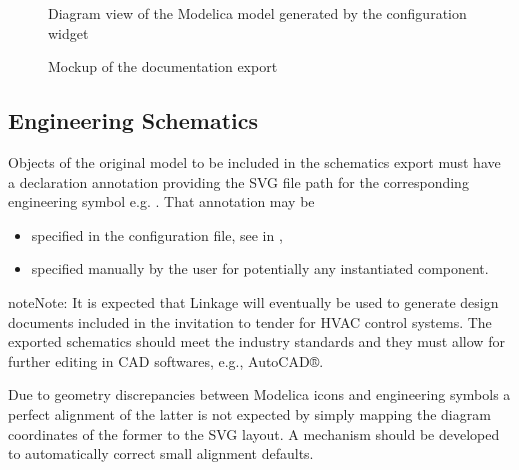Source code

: \documentclass[letterpaper,10pt, openany,english]{sphinxmanual}
\begin{document}
\begin{figure}[htbp]
\centering
\capstart

\noindent{}
\caption{Diagram view of the Modelica model generated by the configuration widget}\label{\detokenize{requirements:screen-schematics-modelica}}\end{figure}

\begin{figure}[htbp]
\centering
\capstart

\noindent{}
\caption{Mockup of the documentation export}\label{\detokenize{requirements:screen-schematics-output}}\end{figure}


\subsection{Engineering Schematics}
\label{\detokenize{requirements:engineering-schematics}}
Objects of the original model to be included in the schematics export must have a declaration annotation providing the SVG file path for the corresponding engineering symbol e.g. . That annotation may be
\begin{itemize}
\item {} 
specified in the configuration file, see  in {\hyperref[\detokenize{requirements:configuration-data}]{}},

\item {} 
specified manually by the user for potentially any instantiated component.

\end{itemize}

\begin{sphinxadmonition}{note}{Note:}
It is expected that Linkage will eventually be used to generate design documents included in the invitation to tender for HVAC control systems. The exported schematics should meet the industry standards and they must allow for further editing in CAD softwares, e.g., AutoCAD®.

Due to geometry discrepancies between Modelica icons and engineering symbols a perfect alignment of the latter is not expected by simply mapping the diagram coordinates of the former to the SVG layout. A mechanism should be developed to automatically correct small alignment defaults.
\end{sphinxadmonition}
\end{document}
________
• PROMPT
The material above is to be transcribed exactly, with all pictures omitted.

• RESULT BELOW
Source code

: \documentclass[letterpaper,10pt, openany,english]{sphinxmanual}
\begin{document}
\begin{figure}[htbp]
\centering
\capstart

\noindent{}
\caption{Diagram view of the Modelica model generated by the configuration widget}\label{\detokenize{requirements:screen-schematics-modelica}}\end{figure}

\begin{figure}[htbp]
\centering
\capstart

\noindent{}
\caption{Mockup of the documentation export}\label{\detokenize{requirements:screen-schematics-output}}\end{figure}


\subsection{Engineering Schematics}
\label{\detokenize{requirements:engineering-schematics}}
Objects of the original model to be included in the schematics export must have a declaration annotation providing the SVG file path for the corresponding engineering symbol e.g. . That annotation may be
\begin{itemize}
\item {} 
specified in the configuration file, see  in {\hyperref[\detokenize{requirements:configuration-data}]{}},

\item {} 
specified manually by the user for potentially any instantiated component.

\end{itemize}

\begin{sphinxadmonition}{note}{Note:}
It is expected that Linkage will eventually be used to generate design documents included in the invitation to tender for HVAC control systems. The exported schematics should meet the industry standards and they must allow for further editing in CAD softwares, e.g., AutoCAD®.

Due to geometry discrepancies between Modelica icons and engineering symbols a perfect alignment of the latter is not expected by simply mapping the diagram coordinates of the former to the SVG layout. A mechanism should be developed to automatically correct small alignment defaults.
\end{sphinxadmonition}
\end{document}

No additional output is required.